* PROBLEM TO WORK ON: Going down the data below, set down exactly the line with "### IO / Power Management" and each line after it through the line with "### IO / Waveform Generator"; no other lines.

....................

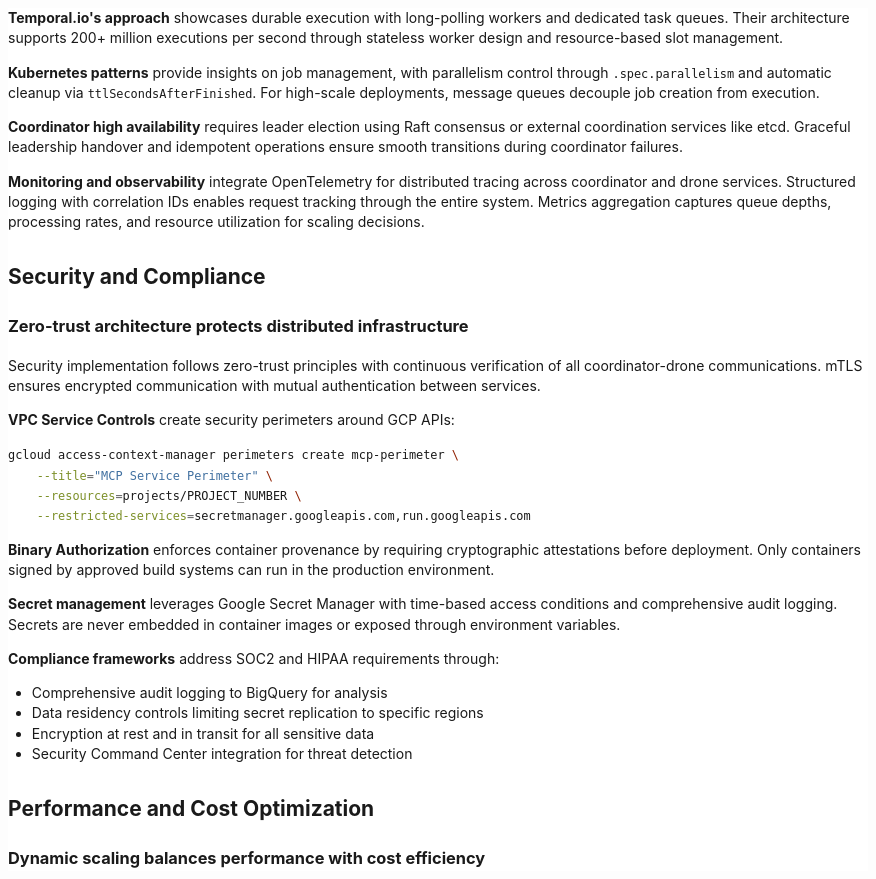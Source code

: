 **Temporal.io's approach** showcases durable execution with long-polling workers and dedicated task queues. Their architecture supports 200+ million executions per second through stateless worker design and resource-based slot management.

**Kubernetes patterns** provide insights on job management, with parallelism control through `.spec.parallelism` and automatic cleanup via `ttlSecondsAfterFinished`. For high-scale deployments, message queues decouple job creation from execution.

**Coordinator high availability** requires leader election using Raft consensus or external coordination services like etcd. Graceful leadership handover and idempotent operations ensure smooth transitions during coordinator failures.

**Monitoring and observability** integrate OpenTelemetry for distributed tracing across coordinator and drone services. Structured logging with correlation IDs enables request tracking through the entire system. Metrics aggregation captures queue depths, processing rates, and resource utilization for scaling decisions.

## Security and Compliance

### Zero-trust architecture protects distributed infrastructure

Security implementation follows zero-trust principles with continuous verification of all coordinator-drone communications. mTLS ensures encrypted communication with mutual authentication between services.

**VPC Service Controls** create security perimeters around GCP APIs:

```bash
gcloud access-context-manager perimeters create mcp-perimeter \
    --title="MCP Service Perimeter" \
    --resources=projects/PROJECT_NUMBER \
    --restricted-services=secretmanager.googleapis.com,run.googleapis.com
```

**Binary Authorization** enforces container provenance by requiring cryptographic attestations before deployment. Only containers signed by approved build systems can run in the production environment.

**Secret management** leverages Google Secret Manager with time-based access conditions and comprehensive audit logging. Secrets are never embedded in container images or exposed through environment variables.

**Compliance frameworks** address SOC2 and HIPAA requirements through:
- Comprehensive audit logging to BigQuery for analysis
- Data residency controls limiting secret replication to specific regions  
- Encryption at rest and in transit for all sensitive data
- Security Command Center integration for threat detection

## Performance and Cost Optimization

### Dynamic scaling balances performance with cost efficiency
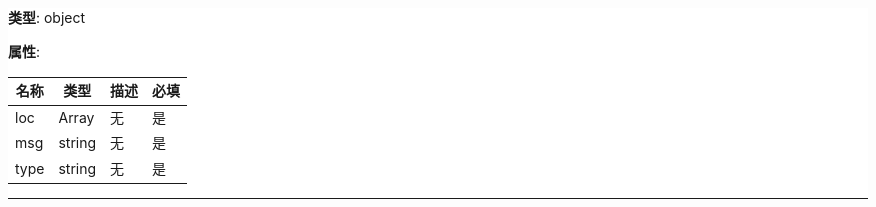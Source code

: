 **类型**: object

**属性**:

| 名称 | 类型 | 描述 | 必填 |
| ---- | ---- | ---- | ---- |
| loc | Array<any> | 无 | 是 |
| msg | string | 无 | 是 |
| type | string | 无 | 是 |

---


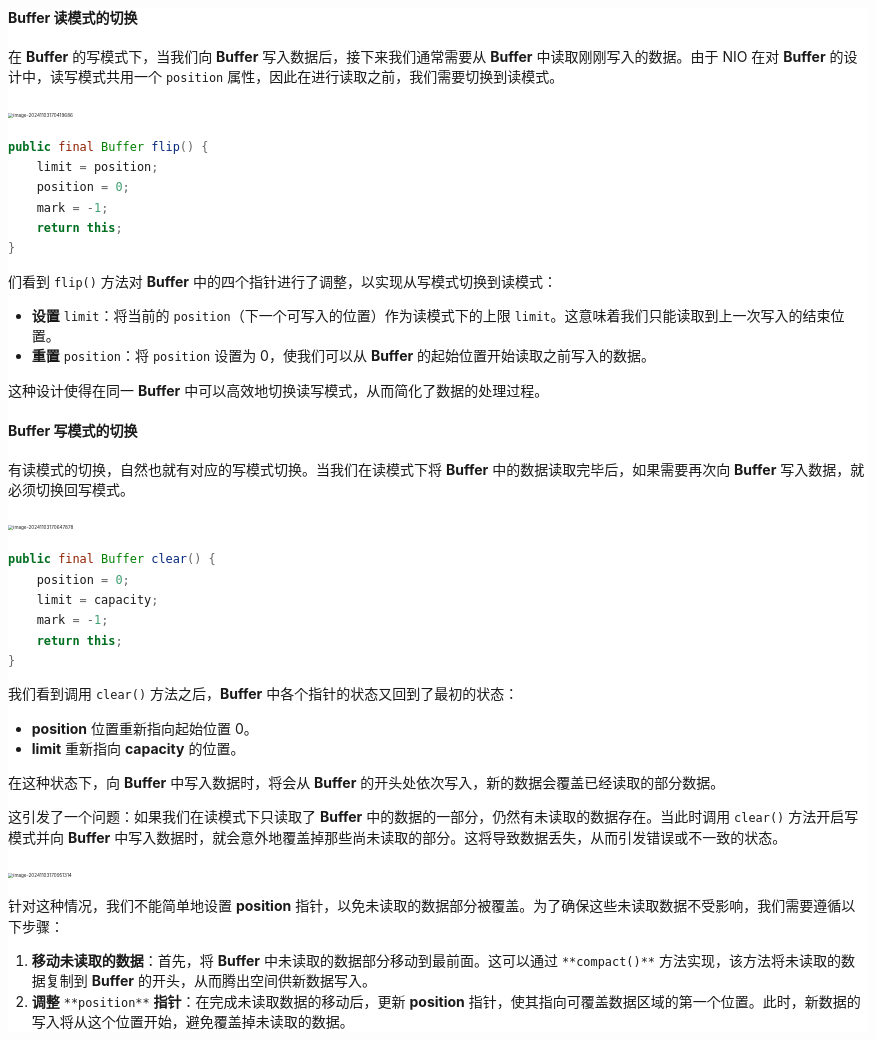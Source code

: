 #### Buffer 读模式的切换

在 **Buffer** 的写模式下，当我们向 **Buffer** 写入数据后，接下来我们通常需要从 **Buffer** 中读取刚刚写入的数据。由于 NIO 在对 **Buffer** 的设计中，读写模式共用一个 `position` 属性，因此在进行读取之前，我们需要切换到读模式。

<img src="https://echo798.oss-cn-shenzhen.aliyuncs.com/img/202411031704832.png?x-oss-process=image/watermark,image_aW1nL3dhdGVyLnBuZw==,g_nw,x_1,y_1" alt="image-20241103170419686" style="zoom:33%;" />

```Java
public final Buffer flip() {
    limit = position;
    position = 0;
    mark = -1;
    return this;
}
```

们看到 `flip()` 方法对 **Buffer** 中的四个指针进行了调整，以实现从写模式切换到读模式：

- **设置** `limit`：将当前的 `position`（下一个可写入的位置）作为读模式下的上限 `limit`。这意味着我们只能读取到上一次写入的结束位置。
- **重置** `position`：将 `position` 设置为 0，使我们可以从 **Buffer** 的起始位置开始读取之前写入的数据。

这种设计使得在同一 **Buffer** 中可以高效地切换读写模式，从而简化了数据的处理过程。

#### Buffer 写模式的切换

有读模式的切换，自然也就有对应的写模式切换。当我们在读模式下将 **Buffer** 中的数据读取完毕后，如果需要再次向 **Buffer** 写入数据，就必须切换回写模式。

<img src="https://echo798.oss-cn-shenzhen.aliyuncs.com/img/202411031706023.png?x-oss-process=image/watermark,image_aW1nL3dhdGVyLnBuZw==,g_nw,x_1,y_1" alt="image-20241103170647878" style="zoom:33%;" />

```Java
public final Buffer clear() {
    position = 0;
    limit = capacity;
    mark = -1;
    return this;
}
```

我们看到调用 `clear()` 方法之后，**Buffer** 中各个指针的状态又回到了最初的状态：

- **position** 位置重新指向起始位置 0。
- **limit** 重新指向 **capacity** 的位置。

在这种状态下，向 **Buffer** 中写入数据时，将会从 **Buffer** 的开头处依次写入，新的数据会覆盖已经读取的部分数据。

这引发了一个问题：如果我们在读模式下只读取了 **Buffer** 中的数据的一部分，仍然有未读取的数据存在。当此时调用 `clear()` 方法开启写模式并向 **Buffer** 中写入数据时，就会意外地覆盖掉那些尚未读取的部分。这将导致数据丢失，从而引发错误或不一致的状态。

<img src="https://echo798.oss-cn-shenzhen.aliyuncs.com/img/202411031709470.png?x-oss-process=image/watermark,image_aW1nL3dhdGVyLnBuZw==,g_nw,x_1,y_1" alt="image-20241103170951314" style="zoom:33%;" />

针对这种情况，我们不能简单地设置 **position** 指针，以免未读取的数据部分被覆盖。为了确保这些未读取数据不受影响，我们需要遵循以下步骤：

1. **移动未读取的数据**：首先，将 **Buffer** 中未读取的数据部分移动到最前面。这可以通过 `**compact()**` 方法实现，该方法将未读取的数据复制到 **Buffer** 的开头，从而腾出空间供新数据写入。
2. **调整** `**position**` **指针**：在完成未读取数据的移动后，更新 **position** 指针，使其指向可覆盖数据区域的第一个位置。此时，新数据的写入将从这个位置开始，避免覆盖掉未读取的数据。
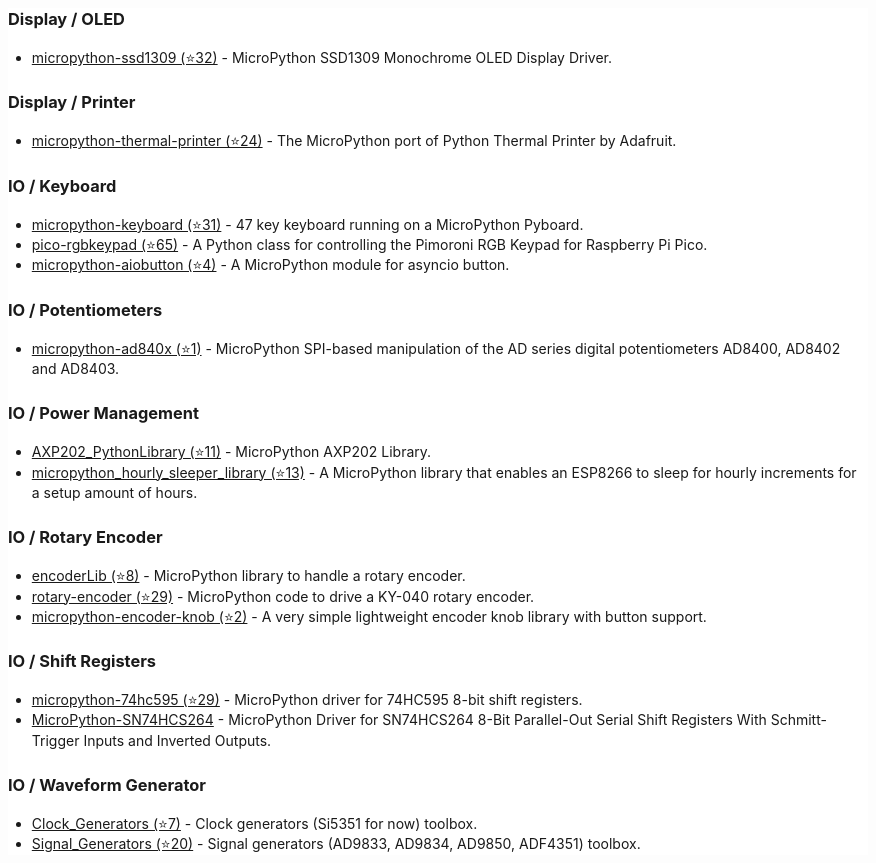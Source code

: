 ### Display / OLED

*   [micropython-ssd1309 (⭐32)](https://github.com/rdagger/micropython-ssd1309) - MicroPython SSD1309 Monochrome OLED Display Driver.

### Display / Printer

*   [micropython-thermal-printer (⭐24)](https://github.com/ayoy/micropython-thermal-printer) - The MicroPython port of Python Thermal Printer by Adafruit.

### IO / Keyboard

*   [micropython-keyboard (⭐31)](https://github.com/mcameron/micropython-keyboard) - 47 key keyboard running on a MicroPython Pyboard.
*   [pico-rgbkeypad (⭐65)](https://github.com/martinohanlon/pico-rgbkeypad) - A Python class for controlling the Pimoroni RGB Keypad for Raspberry Pi Pico.
*   [micropython-aiobutton (⭐4)](https://github.com/jacklinquan/micropython-aiobutton) - A MicroPython module for asyncio button.

### IO / Potentiometers

*   [micropython-ad840x (⭐1)](https://github.com/dsiggi/micropython-ad840x) - MicroPython SPI-based manipulation of the AD series digital potentiometers AD8400, AD8402 and AD8403.

### IO / Power Management

*   [AXP202\_PythonLibrary (⭐11)](https://github.com/lewisxhe/AXP202_PythonLibrary) - MicroPython AXP202 Library.
*   [micropython\_hourly\_sleeper\_library (⭐13)](https://github.com/costastf/micropython_hourly_sleeper_library) - A MicroPython library that enables an ESP8266 to sleep for hourly increments for a setup amount of hours.

### IO / Rotary Encoder

*   [encoderLib (⭐8)](https://github.com/BramRausch/encoderLib) - MicroPython library to handle a rotary encoder.
*   [rotary-encoder (⭐29)](https://github.com/gurgleapps/rotary-encoder) - MicroPython code to drive a KY-040 rotary encoder.
*   [micropython-encoder-knob (⭐2)](https://github.com/infinite-tree/micropython-encoder-knob) - A very simple lightweight encoder knob library with button support.

### IO / Shift Registers

*   [micropython-74hc595 (⭐29)](https://github.com/mcauser/micropython-74hc595) - MicroPython driver for 74HC595 8-bit shift registers.
*   [MicroPython-SN74HCS264](https://gitlab.com/olivierlenoir/MicroPython-SN74HCS264) - MicroPython Driver for SN74HCS264 8-Bit Parallel-Out Serial Shift Registers With Schmitt-Trigger Inputs and Inverted Outputs.

### IO / Waveform Generator

*   [Clock\_Generators (⭐7)](https://github.com/Wei1234c/Clock_Generators) - Clock generators (Si5351 for now) toolbox.
*   [Signal\_Generators (⭐20)](https://github.com/Wei1234c/Signal_Generators) - Signal generators (AD9833, AD9834, AD9850, ADF4351) toolbox.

....................

* RESULT:
### IO / Power Management

*   [AXP202\_PythonLibrary (⭐11)](https://github.com/lewisxhe/AXP202_PythonLibrary) - MicroPython AXP202 Library.
*   [micropython\_hourly\_sleeper\_library (⭐13)](https://github.com/costastf/micropython_hourly_sleeper_library) - A MicroPython library that enables an ESP8266 to sleep for hourly increments for a setup amount of hours.

### IO / Rotary Encoder

*   [encoderLib (⭐8)](https://github.com/BramRausch/encoderLib) - MicroPython library to handle a rotary encoder.
*   [rotary-encoder (⭐29)](https://github.com/gurgleapps/rotary-encoder) - MicroPython code to drive a KY-040 rotary encoder.
*   [micropython-encoder-knob (⭐2)](https://github.com/infinite-tree/micropython-encoder-knob) - A very simple lightweight encoder knob library with button support.

### IO / Shift Registers

*   [micropython-74hc595 (⭐29)](https://github.com/mcauser/micropython-74hc595) - MicroPython driver for 74HC595 8-bit shift registers.
*   [MicroPython-SN74HCS264](https://gitlab.com/olivierlenoir/MicroPython-SN74HCS264) - MicroPython Driver for SN74HCS264 8-Bit Parallel-Out Serial Shift Registers With Schmitt-Trigger Inputs and Inverted Outputs.

### IO / Waveform Generator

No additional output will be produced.